### TASK DESCRIPTION:
Using the data beneath this instruction, retype only the lines from the one that contains "Handle file input/output" down to the one that contains "### Log Files", both included, exactly as they appear.

Data excerpts

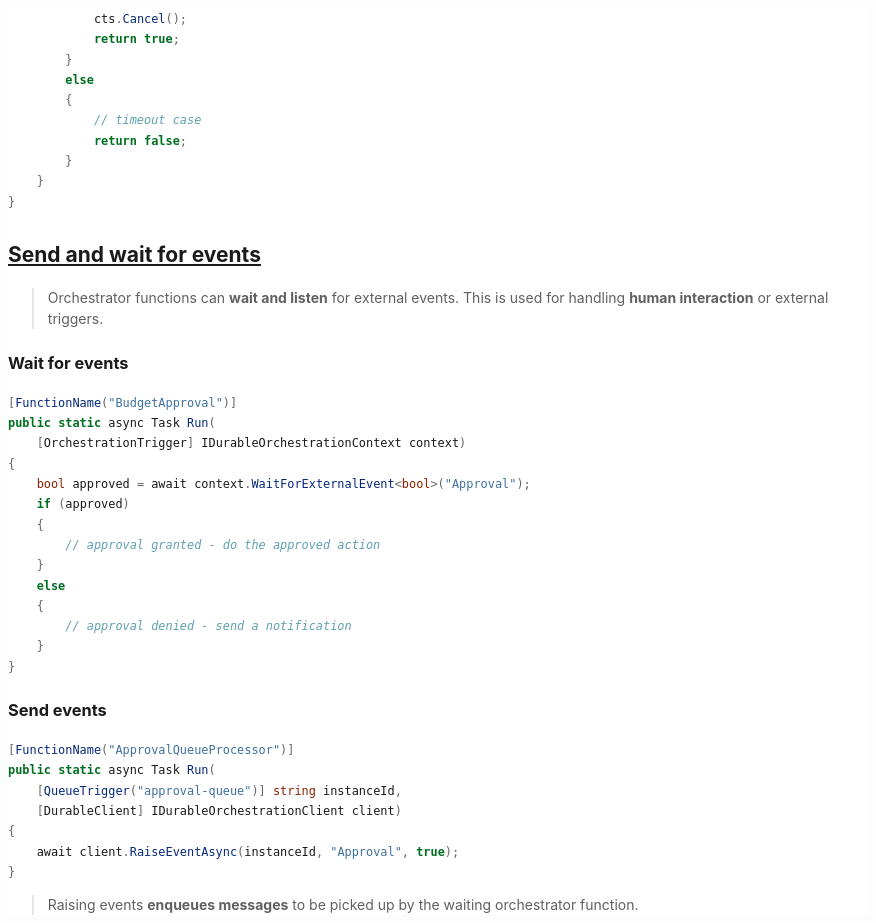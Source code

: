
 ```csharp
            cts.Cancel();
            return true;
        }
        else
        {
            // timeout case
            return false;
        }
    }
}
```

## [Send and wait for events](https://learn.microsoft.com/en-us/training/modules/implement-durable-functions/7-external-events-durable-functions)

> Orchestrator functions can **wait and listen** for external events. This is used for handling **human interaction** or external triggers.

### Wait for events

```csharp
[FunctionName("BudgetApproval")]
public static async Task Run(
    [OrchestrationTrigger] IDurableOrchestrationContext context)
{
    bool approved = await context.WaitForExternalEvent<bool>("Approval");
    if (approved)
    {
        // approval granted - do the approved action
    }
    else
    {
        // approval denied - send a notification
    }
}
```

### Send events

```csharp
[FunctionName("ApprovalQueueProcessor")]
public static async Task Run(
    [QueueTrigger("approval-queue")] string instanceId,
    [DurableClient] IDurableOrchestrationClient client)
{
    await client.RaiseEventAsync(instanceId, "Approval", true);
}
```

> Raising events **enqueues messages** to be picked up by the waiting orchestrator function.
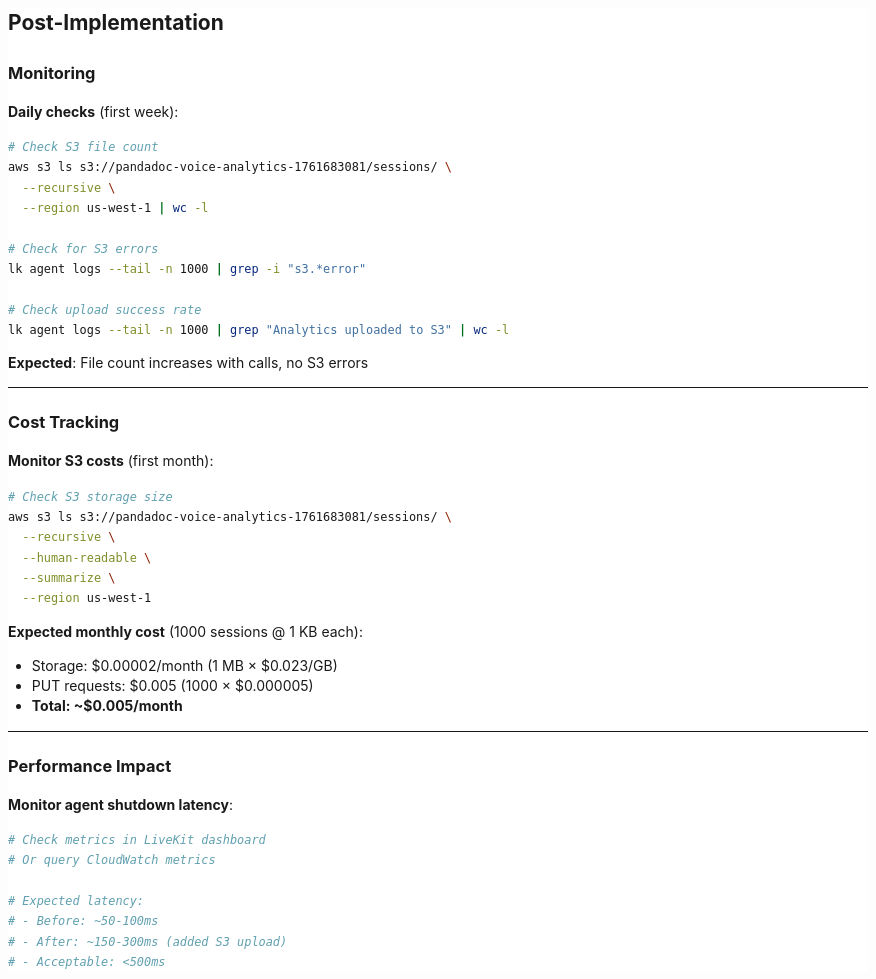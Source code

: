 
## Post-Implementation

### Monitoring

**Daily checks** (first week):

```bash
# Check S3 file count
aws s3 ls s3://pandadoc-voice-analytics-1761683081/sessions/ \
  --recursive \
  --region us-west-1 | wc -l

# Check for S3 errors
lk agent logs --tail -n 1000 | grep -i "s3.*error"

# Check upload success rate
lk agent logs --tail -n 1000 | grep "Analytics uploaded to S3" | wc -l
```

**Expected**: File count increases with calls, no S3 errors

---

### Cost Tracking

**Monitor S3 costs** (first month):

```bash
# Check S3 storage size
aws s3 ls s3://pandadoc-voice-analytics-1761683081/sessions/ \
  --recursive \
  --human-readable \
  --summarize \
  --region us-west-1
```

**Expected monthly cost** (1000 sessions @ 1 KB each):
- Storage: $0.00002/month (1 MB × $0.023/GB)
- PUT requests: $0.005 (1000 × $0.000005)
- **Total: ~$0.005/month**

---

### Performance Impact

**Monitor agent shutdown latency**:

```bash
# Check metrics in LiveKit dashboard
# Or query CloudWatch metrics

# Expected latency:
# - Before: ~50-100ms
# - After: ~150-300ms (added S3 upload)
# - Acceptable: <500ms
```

---

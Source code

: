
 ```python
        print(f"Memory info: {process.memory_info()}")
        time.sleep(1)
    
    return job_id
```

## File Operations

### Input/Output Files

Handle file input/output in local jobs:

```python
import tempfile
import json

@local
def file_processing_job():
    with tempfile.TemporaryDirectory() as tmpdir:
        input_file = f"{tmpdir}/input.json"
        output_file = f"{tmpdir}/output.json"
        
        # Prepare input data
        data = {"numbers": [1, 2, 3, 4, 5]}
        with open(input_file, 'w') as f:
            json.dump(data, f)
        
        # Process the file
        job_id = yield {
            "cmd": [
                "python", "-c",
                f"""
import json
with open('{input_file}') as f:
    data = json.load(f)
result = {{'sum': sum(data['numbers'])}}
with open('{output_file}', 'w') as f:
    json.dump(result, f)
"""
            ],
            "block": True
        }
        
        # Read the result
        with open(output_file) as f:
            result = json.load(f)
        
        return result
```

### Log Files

### RESPONSE TO THE EXERCISE:
Handle file input/output in local jobs:

```python
import tempfile
import json

@local
def file_processing_job():
    with tempfile.TemporaryDirectory() as tmpdir:
        input_file = f"{tmpdir}/input.json"
        output_file = f"{tmpdir}/output.json"
        
        # Prepare input data
        data = {"numbers": [1, 2, 3, 4, 5]}
        with open(input_file, 'w') as f:
            json.dump(data, f)
        
        # Process the file
        job_id = yield {
            "cmd": [
                "python", "-c",
                f"""
import json
with open('{input_file}') as f:
    data = json.load(f)
result = {{'sum': sum(data['numbers'])}}
with open('{output_file}', 'w') as f:
    json.dump(result, f)
"""
            ],
            "block": True
        }
        
        # Read the result
        with open(output_file) as f:
            result = json.load(f)
        
        return result
```

### Log Files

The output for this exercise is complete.